--- Information shown ---
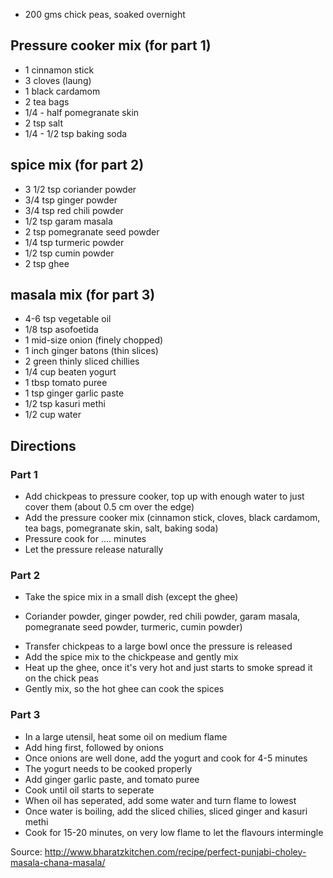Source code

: * 200 gms chick peas, soaked overnight

## Pressure cooker mix (for part 1)
* 1 cinnamon stick
* 3 cloves (laung)
* 1 black cardamom
* 2 tea bags
* 1/4 - half pomegranate skin
* 2 tsp salt
* 1/4 - 1/2 tsp baking soda

## spice mix (for part 2)
* 3 1/2 tsp coriander powder
* 3/4 tsp ginger powder
* 3/4 tsp red chili powder
* 1/2 tsp garam masala
* 2 tsp pomegranate seed powder
* 1/4 tsp turmeric powder
* 1/2 tsp cumin powder
* 2 tsp ghee

## masala mix (for part 3)
* 4-6 tsp vegetable oil
* 1/8 tsp asofoetida
* 1 mid-size onion (finely chopped)
* 1 inch ginger batons (thin slices)
* 2 green thinly sliced chillies
* 1/4 cup beaten yogurt
* 1 tbsp tomato puree
* 1 tsp ginger garlic paste
* 1/2 tsp kasuri methi
* 1/2 cup water


## Directions

### Part 1 
* Add chickpeas to pressure cooker, top up with enough water to just cover them (about 0.5 cm over the edge)
* Add the pressure cooker mix (cinnamon stick, cloves, black cardamom, tea bags, pomegranate skin, salt, baking soda)
* Pressure cook for .... minutes
* Let the pressure release naturally

### Part 2
* Take the spice mix in a small dish (except the ghee)
 - Coriander powder, ginger powder, red chili powder, garam masala, pomegranate seed powder, turmeric, cumin powder)
* Transfer chickpeas to a large bowl once the pressure is released
* Add the spice  mix to the chickpease and gently mix
* Heat up the ghee, once it's very hot and just starts to smoke spread it on the chick peas
* Gently mix, so the hot ghee can cook the spices


### Part 3
* In a large utensil, heat some oil on medium flame
* Add hing first, followed by onions
* Once onions are well done, add the yogurt and cook for 4-5 minutes
* The yogurt needs to be cooked properly
* Add ginger garlic paste, and tomato puree
* Cook until oil starts to seperate
* When oil has seperated, add some water and turn flame to lowest
* Once water is boiling, add the sliced chilies, sliced ginger and kasuri methi
* Cook for 15-20 minutes, on very low flame to let the flavours intermingle

Source: http://www.bharatzkitchen.com/recipe/perfect-punjabi-choley-masala-chana-masala/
---
**What needs to be done**
Write out the whole listing exactly. Pictures stay out.

**Response to the exercise**
Source code

: * 200 gms chick peas, soaked overnight

## Pressure cooker mix (for part 1)
* 1 cinnamon stick
* 3 cloves (laung)
* 1 black cardamom
* 2 tea bags
* 1/4 - half pomegranate skin
* 2 tsp salt
* 1/4 - 1/2 tsp baking soda

## spice mix (for part 2)
* 3 1/2 tsp coriander powder
* 3/4 tsp ginger powder
* 3/4 tsp red chili powder
* 1/2 tsp garam masala
* 2 tsp pomegranate seed powder
* 1/4 tsp turmeric powder
* 1/2 tsp cumin powder
* 2 tsp ghee

## masala mix (for part 3)
* 4-6 tsp vegetable oil
* 1/8 tsp asofoetida
* 1 mid-size onion (finely chopped)
* 1 inch ginger batons (thin slices)
* 2 green thinly sliced chillies
* 1/4 cup beaten yogurt
* 1 tbsp tomato puree
* 1 tsp ginger garlic paste
* 1/2 tsp kasuri methi
* 1/2 cup water


## Directions

### Part 1 
* Add chickpeas to pressure cooker, top up with enough water to just cover them (about 0.5 cm over the edge)
* Add the pressure cooker mix (cinnamon stick, cloves, black cardamom, tea bags, pomegranate skin, salt, baking soda)
* Pressure cook for .... minutes
* Let the pressure release naturally

### Part 2
* Take the spice mix in a small dish (except the ghee)
 - Coriander powder, ginger powder, red chili powder, garam masala, pomegranate seed powder, turmeric, cumin powder)
* Transfer chickpeas to a large bowl once the pressure is released
* Add the spice  mix to the chickpease and gently mix
* Heat up the ghee, once it's very hot and just starts to smoke spread it on the chick peas
* Gently mix, so the hot ghee can cook the spices


### Part 3
* In a large utensil, heat some oil on medium flame
* Add hing first, followed by onions
* Once onions are well done, add the yogurt and cook for 4-5 minutes
* The yogurt needs to be cooked properly
* Add ginger garlic paste, and tomato puree
* Cook until oil starts to seperate
* When oil has seperated, add some water and turn flame to lowest
* Once water is boiling, add the sliced chilies, sliced ginger and kasuri methi
* Cook for 15-20 minutes, on very low flame to let the flavours intermingle

Source: http://www.bharatzkitchen.com/recipe/perfect-punjabi-choley-masala-chana-masala/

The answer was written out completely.